** Source data follows **

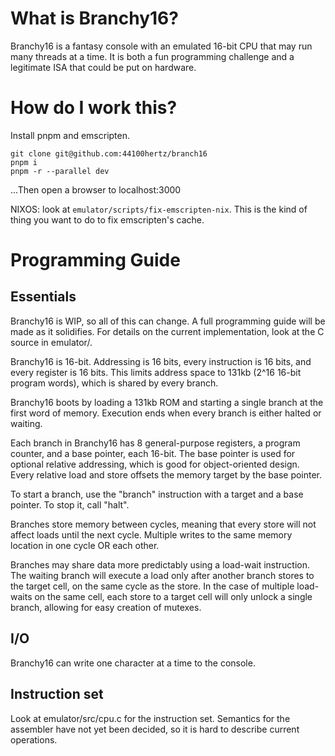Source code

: # What is Branchy16?

Branchy16 is a fantasy console with an emulated 16-bit CPU that may run many threads at a time. It is both a fun programming challenge and a legitimate ISA that could be put on hardware.

# How do I work this?

Install pnpm and emscripten.
```
git clone git@github.com:44100hertz/branch16
pnpm i
pnpm -r --parallel dev
```
...Then open a browser to localhost:3000

NIXOS: look at `emulator/scripts/fix-emscripten-nix`. This is the kind of thing you want to do to fix emscripten's cache.

# Programming Guide

## Essentials

Branchy16 is WIP, so all of this can change. A full programming guide will be made as it solidifies. For details on the current implementation, look at the C source in emulator/.

Branchy16 is 16-bit. Addressing is 16 bits, every instruction is 16 bits, and every register is 16 bits. This limits address space to 131kb (2^16 16-bit program words), which is shared by every branch.

Branchy16 boots by loading a 131kb ROM and starting a single branch at the first word of memory. Execution ends when every branch is either halted or waiting.

Each branch in Branchy16 has 8 general-purpose registers, a program counter, and a base pointer, each 16-bit. The base pointer is used for optional relative addressing, which is good for object-oriented design. Every relative load and store offsets the memory target by the base pointer.

To start a branch, use the "branch" instruction with a target and a base pointer. To stop it, call "halt".

Branches store memory between cycles, meaning that every store will not affect loads until the next cycle. Multiple writes to the same memory location in one cycle OR each other.

Branches may share data more predictably using a load-wait instruction. The waiting branch will execute a load only after another branch stores to the target cell, on the same cycle as the store. In the case of multiple load-waits on the same cell, each store to a target cell will only unlock a single branch, allowing for easy creation of mutexes.

## I/O

Branchy16 can write one character at a time to the console.

## Instruction set

Look at emulator/src/cpu.c for the instruction set. Semantics for the assembler have not yet been decided, so it is hard to describe current operations.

** End of Source data **

Assigned task. With the entries above as the source, set down exactly the lines from the one holding "Branchy16 can write" through the last line, both ends included.

Response area.
Branchy16 can write one character at a time to the console.

## Instruction set

Look at emulator/src/cpu.c for the instruction set. Semantics for the assembler have not yet been decided, so it is hard to describe current operations.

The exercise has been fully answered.